Chris Walker, A U.S. Army Staff Sergeant, couldn’t close the blinds in his previous house. Whenever the family left the windows and the blinds open, he had to wait for someone else to come and close. Right now, he leads a simplified life in his custom designed house which lets him perform simple tasks such as opening doors, cooking and showering by a simple tweak on his iPad or a pull of a cord, thanks to Gary Sinise Foundation.
The organization was founded by actor Gary Sinise, famous for starring as Lt. Dan Taylor in the Forrest Gump classic war film. Started in 2011, the organization is dedicated to helping distraught veterans through outreach programs and benefit concerts. It commissioned the RISE (Restoring Independence Supporting Empowerment) program in 2012 with the aim of building and modifying homes and developing mobility devices for severely injured war veterans.
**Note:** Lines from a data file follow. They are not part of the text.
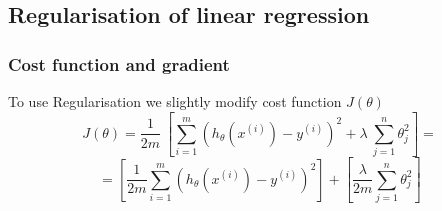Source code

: \documentclass{article}
\begin{document}
\subsection{Regularisation of linear regression}
\subsubsection{Cost function and gradient}
To use Regularisation we slightly modify cost function $J(\theta)$
\begin{equation}
J(\theta) = \dfrac{1}{2m}\ \left[ \sum_{i=1}^m (h_\theta(x^{(i)}) - y^{(i)})^2 + \lambda\ \sum_{j=1}^n \theta_j^2 \right] =
\end{equation}
\begin{equation*}
= \left[ \dfrac{1}{2m} \sum_{i=1}^m (h_\theta(x^{(i)}) - y^{(i)})^2\right] + \left[ \dfrac{\lambda}{2m} \sum_{j=1}^n \theta_j^2 \right] 
\end{equation*}
\end{document}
Chris Walker wasn’t born disabled. He was deployed in Iraq in 2006 during Operation Iraqi Freedom. On his second tour in Afghanistan as a leader of an Ordinance Disposal team six years later, all of his arms and the left leg got shattered by an IED he was trying to detonate. The catastrophic explosion also left him with fractured facial bones, burst eardrum and damaged eye muscles. Had it not been his safety glasses, he could have gone blind as well.
Life was difficult when he returned home in 2012. He had a lot of trouble moving things around his house and most of the time, he had to rely on his daughter and girlfriend. According to the figures released from the 2014 census, approximately 3.8 million veterans are living with disabilities sustained from service. The American Community Survey further reveals that 1.1 million of these veterans have 70-grade disabilities when ranked on the 0-100 severity scale.
Walker and Gary Sinise himself met at Walter Reed — a national military medical center based in Bethesda. Sinise has developed a close relationship with most of the veterans under his foundation. He often visits the medical center to spend time with the wounded. I was on many drugs when I first met him and barely understood what he was saying, Walter, talked of the first time they met. Sinise promised a customized house that could ease the use of appliances and simplify in-house tasks.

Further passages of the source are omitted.